Oglądanie mieszkania

Na oglądanie mieszkania powinno wybrać się w dzień, gdy na dworze jest jeszcze jasno. Gdy jest ciemno, wiele rzeczy może umknąć uwadze. Koniecznie zabierz ze sobą: aparat fotograficzny, notes i długopis, taśmę mierniczą, latarkę i poziomnicę.

Ty, jako osoba bezpośrednio zaangażowana w ewentualną transakcję możesz pod wpływem emocji nie dostrzec wielu istotnych wad mieszkania (albo też może i zalet), a znajomy tak. Osobą towarzyszącą może też być rzeczoznawca specjalizujący się wycenach nieruchomości lub ewentualnie rzeczoznawca budowlany.
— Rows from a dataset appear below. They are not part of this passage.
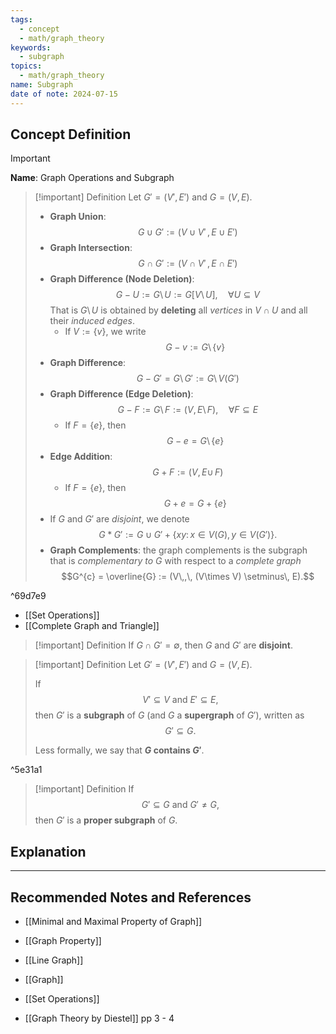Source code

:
 ```yaml
---
tags:
  - concept
  - math/graph_theory
keywords:
  - subgraph
topics:
  - math/graph_theory
name: Subgraph
date of note: 2024-07-15
---
```


## Concept Definition

>[!important]
>**Name**: Graph Operations and Subgraph

>[!important] Definition
>Let $G' = (V', E')$ and $G = (V, E)$.
>- **Graph Union**: $$G \cup G' := \left(V \cup V' \,,\, E \cup E' \right)$$
>- **Graph Intersection**: $$G \cap G' := \left(V \cap V' \,,\, E \cap E' \right)$$
>- **Graph Difference (Node Deletion)**: $$G - U := G \setminus\, U := G[V \setminus\, U], \quad \forall U \subseteq V$$ That is $G \setminus\, U$ is obtained by **deleting** all *vertices* in $V\cap U$ and all their *induced edges*.
>	- If $V := \left\{ v \right\}$, we write $$G - v := G \setminus\, \{v\}$$
>- **Graph Difference**: $$G - G' = G \setminus\, G' := G \setminus\, V(G')$$
>- **Graph Difference (Edge Deletion)**:  $$G - F := G \setminus\, F := (V, E\setminus\,F), \quad \forall F \subseteq E$$
>	- If $F = \{e\}$, then $$G - e = G \setminus\, \left\{ e \right\}$$
>- **Edge Addition**:  $$G + F := (V, E\cup\,F)$$
>	- If $F = \{e\}$, then $$G + e = G + \left\{ e \right\}$$
>- If $G$ and $G'$ are *disjoint*, we denote $$G * G' := G \cup G' + \left\{xy:\, x\in V(G),\, y \in V(G') \right\}.$$
>- **Graph Complements**: the graph complements is the subgraph that is *complementary to* $G$ with respect to a *complete graph* $$G^{c} = \overline{G} := (V\,,\, (V\times V) \setminus\, E).$$

^69d7e9

- [[Set Operations]]
- [[Complete Graph and Triangle]]


>[!important] Definition
>If $G \cap G' = \emptyset$, then $G$ and $G'$ are **disjoint**.

>[!important] Definition
>Let $G' = (V', E')$ and $G = (V, E)$.
>
>If $$V' \subseteq V \text{ and } E' \subseteq E,$$ then $G'$ is a **subgraph** of $G$ (and $G$ a **supergraph** of $G'$), written as $$G' \subseteq G.$$
>
>Less formally, we say that **$G$ contains $G'$**.

^5e31a1

>[!important] Definition
>If $$G' \subseteq G \text{ and } G' \neq G,$$ then $G'$ is a **proper subgraph** of $G$.





## Explanation





-----------
##  Recommended Notes and References


- [[Minimal and Maximal Property of Graph]]
- [[Graph Property]]
- [[Line Graph]]
- [[Graph]]


- [[Set Operations]]

- [[Graph Theory by Diestel]] pp 3 - 4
Obejrzyjcie dokładnie całe mieszkanie. Wejdźcie do wszystkich pomieszczeń. W każdym pomieszczeniu sprawdźcie stan ścian, sufitu, podłogi, parapetów, drzwi, okien, gniazdek i przełączników elektrycznych, grzejników, kranów, przebiegających po wierzchu rur. Używajcie wszystkiego, co może być użyte: zapalaj światła, odkręcaj krany, spuść wodę w WC, zapal gaz w kuchence, otwieraj okna i drzwi i uruchom wentylację lub klimatyzację.
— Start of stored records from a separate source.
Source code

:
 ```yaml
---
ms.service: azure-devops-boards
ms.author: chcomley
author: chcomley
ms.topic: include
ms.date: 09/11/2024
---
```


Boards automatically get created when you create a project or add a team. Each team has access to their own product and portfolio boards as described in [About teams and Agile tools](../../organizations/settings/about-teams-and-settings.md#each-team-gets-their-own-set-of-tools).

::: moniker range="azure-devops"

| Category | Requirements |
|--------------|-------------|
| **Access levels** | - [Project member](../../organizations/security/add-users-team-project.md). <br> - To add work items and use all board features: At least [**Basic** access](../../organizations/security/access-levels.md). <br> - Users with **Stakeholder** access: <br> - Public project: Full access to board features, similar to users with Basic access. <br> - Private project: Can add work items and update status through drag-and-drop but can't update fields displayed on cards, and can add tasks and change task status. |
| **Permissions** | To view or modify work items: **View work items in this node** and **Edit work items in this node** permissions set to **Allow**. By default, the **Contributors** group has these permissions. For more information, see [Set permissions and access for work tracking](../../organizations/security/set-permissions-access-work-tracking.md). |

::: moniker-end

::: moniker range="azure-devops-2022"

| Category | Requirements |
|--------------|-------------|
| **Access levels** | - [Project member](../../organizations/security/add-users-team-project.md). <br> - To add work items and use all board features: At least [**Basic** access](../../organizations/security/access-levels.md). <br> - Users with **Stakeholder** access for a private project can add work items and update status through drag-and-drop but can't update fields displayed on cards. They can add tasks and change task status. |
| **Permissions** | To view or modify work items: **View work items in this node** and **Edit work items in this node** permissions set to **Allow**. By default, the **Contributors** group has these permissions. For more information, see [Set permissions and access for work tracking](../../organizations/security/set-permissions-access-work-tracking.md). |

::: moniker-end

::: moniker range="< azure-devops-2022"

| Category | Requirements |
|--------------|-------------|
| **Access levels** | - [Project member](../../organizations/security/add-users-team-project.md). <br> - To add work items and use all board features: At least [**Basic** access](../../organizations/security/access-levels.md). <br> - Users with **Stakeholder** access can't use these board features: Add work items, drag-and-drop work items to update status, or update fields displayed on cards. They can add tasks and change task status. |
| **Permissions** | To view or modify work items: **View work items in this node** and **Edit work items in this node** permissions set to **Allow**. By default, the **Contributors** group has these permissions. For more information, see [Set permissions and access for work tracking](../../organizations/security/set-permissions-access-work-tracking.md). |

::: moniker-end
Zaglądajcie też tam, gdzie nie ma łatwego dostępu. Za szafę, bo może zasłania ona ścianę z odpadającym tynkiem, zaciekiem lub grzybem. Pod wykładzinę, aby sprawdzić stan podłogi pod nią. Pod szafki kuchenne gdzie mogą być ślady prusaków lub innego robactwa. Przyda się do tego latarka.

Obejrzyjcie wszystkie zainstalowane w mieszkaniu liczniki: elektryczne, gazowe, wodne i cieplne. Ich wskazania pokazują ile prądu, gazu, wody i ciepła zużyto od ich ostatniej wymiany.

Sprawdźcie, odkręcając krany w kuchni, łazience i WC, czy woda płynie wystarczająco silnym strumieniem, czy szybko spływa z umywalki, zlewu, wanny, brodzika, muszli klozetowej. Jeśli woda cieknie z kranów wolno, może to świadczyć o złym stanie instalacji wodnej w całym budynku lub o ciśnieniu wody jaka dopływa do budynku z sieci. Z kolei wolny odpływ wody może wynikać z zapchania syfonów odpływowych (co można łatwo naprawić), ale też ze złego stanu instalacji poza oglądanym mieszkaniem. Wymienione tu niepokojące objawy mogą wskazywać na konieczność wykonania generalnego remontu instalacji wodno-kanalizacyjnej w całym budynku. Jest to operacja kosztowna, długotrwała, uciążliwa dla lokatorów i, być może, trzeba będzie na nią czekać kilka lat. Instalacja wodno-kanalizacyjna jest chyba najważniejsza z istniejących. Przejściowy brak ogrzewania, prądu i gazu jest łatwiejszy do zniesienia, a naprawa odpowiednich instalacji łatwiejsza i tańsza.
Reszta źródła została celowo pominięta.